AP Photo/Damian Dovarganes

In September, a Florida-based doctor made headlines when he sent a letter to patients stating that he would no longer accept unvaccinated individuals for in-person services. Other cities, like New York City, have implemented measures where proof of vaccination is required to enter a slew of indoor businesses. Despite some businesses taking these measures, a new poll shows how the majority of Americans feel about businesses denying service or employment to unvaccinated individuals.

An Axios-Ipsos poll published Tuesday shows that the majority of respondents, 51 percent, believe it should be illegal to deny service or employment to those who are unvaccinated.

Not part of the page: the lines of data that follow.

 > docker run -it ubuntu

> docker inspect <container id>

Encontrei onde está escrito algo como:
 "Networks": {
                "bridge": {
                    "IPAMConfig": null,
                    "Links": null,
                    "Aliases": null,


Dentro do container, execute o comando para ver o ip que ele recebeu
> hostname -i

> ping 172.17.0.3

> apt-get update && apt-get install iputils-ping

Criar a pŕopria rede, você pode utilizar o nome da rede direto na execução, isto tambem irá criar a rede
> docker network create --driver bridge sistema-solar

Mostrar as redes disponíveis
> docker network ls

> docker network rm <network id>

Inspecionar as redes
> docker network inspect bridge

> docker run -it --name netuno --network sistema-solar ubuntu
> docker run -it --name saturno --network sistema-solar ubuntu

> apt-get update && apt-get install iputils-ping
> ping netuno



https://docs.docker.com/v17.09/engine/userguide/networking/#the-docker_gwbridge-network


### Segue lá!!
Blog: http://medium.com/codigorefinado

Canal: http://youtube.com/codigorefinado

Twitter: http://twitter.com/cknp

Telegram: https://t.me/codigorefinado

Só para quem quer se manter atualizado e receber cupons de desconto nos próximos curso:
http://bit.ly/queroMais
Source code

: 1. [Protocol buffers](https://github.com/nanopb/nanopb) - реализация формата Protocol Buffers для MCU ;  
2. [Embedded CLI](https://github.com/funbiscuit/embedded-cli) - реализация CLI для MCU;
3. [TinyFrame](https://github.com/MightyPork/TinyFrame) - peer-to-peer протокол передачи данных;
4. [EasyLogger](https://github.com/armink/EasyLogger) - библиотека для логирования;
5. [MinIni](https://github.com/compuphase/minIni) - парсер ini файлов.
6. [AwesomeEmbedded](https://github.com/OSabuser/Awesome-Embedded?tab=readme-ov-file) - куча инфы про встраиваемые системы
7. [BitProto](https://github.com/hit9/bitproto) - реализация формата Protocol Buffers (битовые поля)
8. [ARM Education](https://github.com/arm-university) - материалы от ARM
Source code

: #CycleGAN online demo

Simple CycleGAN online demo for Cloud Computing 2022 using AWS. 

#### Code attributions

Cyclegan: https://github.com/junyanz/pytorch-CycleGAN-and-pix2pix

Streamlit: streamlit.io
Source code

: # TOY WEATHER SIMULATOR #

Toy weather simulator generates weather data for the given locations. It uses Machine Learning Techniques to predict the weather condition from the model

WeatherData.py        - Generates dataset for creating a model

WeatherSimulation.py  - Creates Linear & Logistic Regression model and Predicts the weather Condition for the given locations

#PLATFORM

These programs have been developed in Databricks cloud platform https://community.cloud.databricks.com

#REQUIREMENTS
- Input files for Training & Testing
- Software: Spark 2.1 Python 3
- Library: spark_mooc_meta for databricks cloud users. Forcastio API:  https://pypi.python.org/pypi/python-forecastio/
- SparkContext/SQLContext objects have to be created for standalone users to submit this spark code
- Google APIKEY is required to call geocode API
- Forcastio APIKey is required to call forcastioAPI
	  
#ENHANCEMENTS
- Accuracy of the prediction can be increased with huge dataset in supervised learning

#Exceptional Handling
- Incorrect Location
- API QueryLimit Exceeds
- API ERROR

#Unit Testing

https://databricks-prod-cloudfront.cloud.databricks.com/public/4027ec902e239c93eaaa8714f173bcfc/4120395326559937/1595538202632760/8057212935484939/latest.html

This view is held by 55 percent of Republicans, 51 percent of Independents, and 46 percent of Democrats. 

The majority of employed Americans support employer-required vaccine mandates (54 percent) and requiring employees and customers to be masked in the workplace (65 percent). 

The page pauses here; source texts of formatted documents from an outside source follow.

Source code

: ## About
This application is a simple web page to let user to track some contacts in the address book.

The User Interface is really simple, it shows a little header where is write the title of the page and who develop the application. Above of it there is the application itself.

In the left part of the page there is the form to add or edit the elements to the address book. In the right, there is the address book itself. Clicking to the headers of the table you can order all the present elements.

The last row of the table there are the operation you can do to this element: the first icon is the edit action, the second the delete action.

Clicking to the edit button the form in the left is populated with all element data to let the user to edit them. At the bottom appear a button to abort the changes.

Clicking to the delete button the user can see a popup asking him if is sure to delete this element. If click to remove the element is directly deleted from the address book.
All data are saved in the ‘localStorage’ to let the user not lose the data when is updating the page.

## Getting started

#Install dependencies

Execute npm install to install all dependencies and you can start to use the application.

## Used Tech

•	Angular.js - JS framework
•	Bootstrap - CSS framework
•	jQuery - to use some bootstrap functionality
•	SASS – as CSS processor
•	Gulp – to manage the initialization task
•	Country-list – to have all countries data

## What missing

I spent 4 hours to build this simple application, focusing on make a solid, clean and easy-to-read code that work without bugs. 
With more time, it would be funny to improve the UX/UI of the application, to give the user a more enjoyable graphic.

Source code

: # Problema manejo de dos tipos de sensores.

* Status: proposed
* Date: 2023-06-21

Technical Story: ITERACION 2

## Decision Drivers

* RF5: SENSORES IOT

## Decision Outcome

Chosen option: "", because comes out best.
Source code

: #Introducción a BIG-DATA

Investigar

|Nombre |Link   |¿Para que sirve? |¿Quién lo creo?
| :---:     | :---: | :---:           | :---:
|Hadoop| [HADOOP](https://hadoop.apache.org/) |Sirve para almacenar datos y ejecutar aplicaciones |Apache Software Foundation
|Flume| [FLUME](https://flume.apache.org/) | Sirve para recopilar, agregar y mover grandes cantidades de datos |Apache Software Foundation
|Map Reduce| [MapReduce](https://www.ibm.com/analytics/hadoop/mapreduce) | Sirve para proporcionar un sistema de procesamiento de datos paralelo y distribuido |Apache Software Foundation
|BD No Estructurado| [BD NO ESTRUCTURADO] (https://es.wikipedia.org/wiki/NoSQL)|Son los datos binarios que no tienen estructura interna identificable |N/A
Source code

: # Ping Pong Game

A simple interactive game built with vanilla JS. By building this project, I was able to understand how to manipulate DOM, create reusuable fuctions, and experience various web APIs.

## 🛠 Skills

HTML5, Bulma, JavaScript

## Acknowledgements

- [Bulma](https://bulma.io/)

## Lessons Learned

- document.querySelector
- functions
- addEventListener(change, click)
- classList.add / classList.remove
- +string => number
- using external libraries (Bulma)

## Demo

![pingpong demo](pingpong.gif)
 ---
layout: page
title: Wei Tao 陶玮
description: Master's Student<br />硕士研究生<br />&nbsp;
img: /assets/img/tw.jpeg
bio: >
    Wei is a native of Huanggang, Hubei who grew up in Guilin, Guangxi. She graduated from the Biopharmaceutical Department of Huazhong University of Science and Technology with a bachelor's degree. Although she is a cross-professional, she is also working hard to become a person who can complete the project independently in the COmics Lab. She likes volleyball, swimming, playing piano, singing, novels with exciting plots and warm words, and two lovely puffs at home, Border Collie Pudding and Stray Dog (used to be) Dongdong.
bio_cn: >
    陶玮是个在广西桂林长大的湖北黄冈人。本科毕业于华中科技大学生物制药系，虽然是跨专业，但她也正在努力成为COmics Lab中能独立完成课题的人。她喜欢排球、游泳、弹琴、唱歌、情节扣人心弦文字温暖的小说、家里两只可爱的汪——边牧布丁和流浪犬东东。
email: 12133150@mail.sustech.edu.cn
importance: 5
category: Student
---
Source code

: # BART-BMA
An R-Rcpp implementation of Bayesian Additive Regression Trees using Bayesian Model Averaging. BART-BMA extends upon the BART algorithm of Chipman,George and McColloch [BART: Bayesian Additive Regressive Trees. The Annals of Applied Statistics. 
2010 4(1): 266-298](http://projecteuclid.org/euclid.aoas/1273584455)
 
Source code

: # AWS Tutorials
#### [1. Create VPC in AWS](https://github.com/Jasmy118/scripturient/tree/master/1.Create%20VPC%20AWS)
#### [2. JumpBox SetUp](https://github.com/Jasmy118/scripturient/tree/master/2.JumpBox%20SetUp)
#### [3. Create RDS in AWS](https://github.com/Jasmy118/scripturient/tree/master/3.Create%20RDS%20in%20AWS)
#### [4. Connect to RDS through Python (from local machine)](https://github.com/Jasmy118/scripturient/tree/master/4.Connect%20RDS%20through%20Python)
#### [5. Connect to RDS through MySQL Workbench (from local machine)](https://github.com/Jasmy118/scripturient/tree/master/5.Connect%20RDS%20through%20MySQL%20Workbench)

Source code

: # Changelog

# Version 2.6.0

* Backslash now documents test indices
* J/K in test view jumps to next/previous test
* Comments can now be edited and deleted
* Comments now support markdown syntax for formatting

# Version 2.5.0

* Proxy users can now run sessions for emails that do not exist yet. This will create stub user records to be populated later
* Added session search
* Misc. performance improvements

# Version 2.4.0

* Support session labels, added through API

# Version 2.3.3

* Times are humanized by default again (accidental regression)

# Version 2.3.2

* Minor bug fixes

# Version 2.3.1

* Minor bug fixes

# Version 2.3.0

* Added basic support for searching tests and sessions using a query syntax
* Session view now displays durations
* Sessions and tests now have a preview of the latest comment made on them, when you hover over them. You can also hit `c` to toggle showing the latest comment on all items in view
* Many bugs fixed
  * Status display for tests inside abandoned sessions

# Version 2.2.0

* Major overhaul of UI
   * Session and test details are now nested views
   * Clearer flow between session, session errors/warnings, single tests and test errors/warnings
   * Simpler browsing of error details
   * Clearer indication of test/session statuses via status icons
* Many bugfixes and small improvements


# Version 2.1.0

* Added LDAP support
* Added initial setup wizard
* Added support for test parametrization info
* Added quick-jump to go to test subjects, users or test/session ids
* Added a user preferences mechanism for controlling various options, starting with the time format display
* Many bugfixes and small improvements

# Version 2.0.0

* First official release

As for booster shots, 56 percent of Democrats. 50 percent of Independents, and 45 percent of Republicans have gotten a Wuhan coronavirus booster shot. Two thirds, 67 percent, of unvaccinated Americans said the emergence of the Omicron variant makes no difference in whether they get vaccinated.

Among vaccinated Americans who have not received a booster, the majority, 59 percent, say the Omicron variant makes no difference whether or not they will get one. Thirty-six of respondents said they are more likely to get a booster after the discovery of the omicron variant. 

Fifty-three percent of vaccinated Democrats, 32 percent of Independents, and 21 percent of Republicans say they are more likely to get a booster because of the Omicron variant.

The majority of respondents, 52 percent, believe returning to pre-pandemic life, including gathering with friends and family outside the household, shopping at retail stores, and air travel, is a large or moderate risk. In late November, 44 percent of respondents believed this.

Thirty-one percent of respondents do not expect to return to their pre-pandemic life until more than a year from now. Seventy-two percent of respondents plan to see family or friends outside the household over the holidays.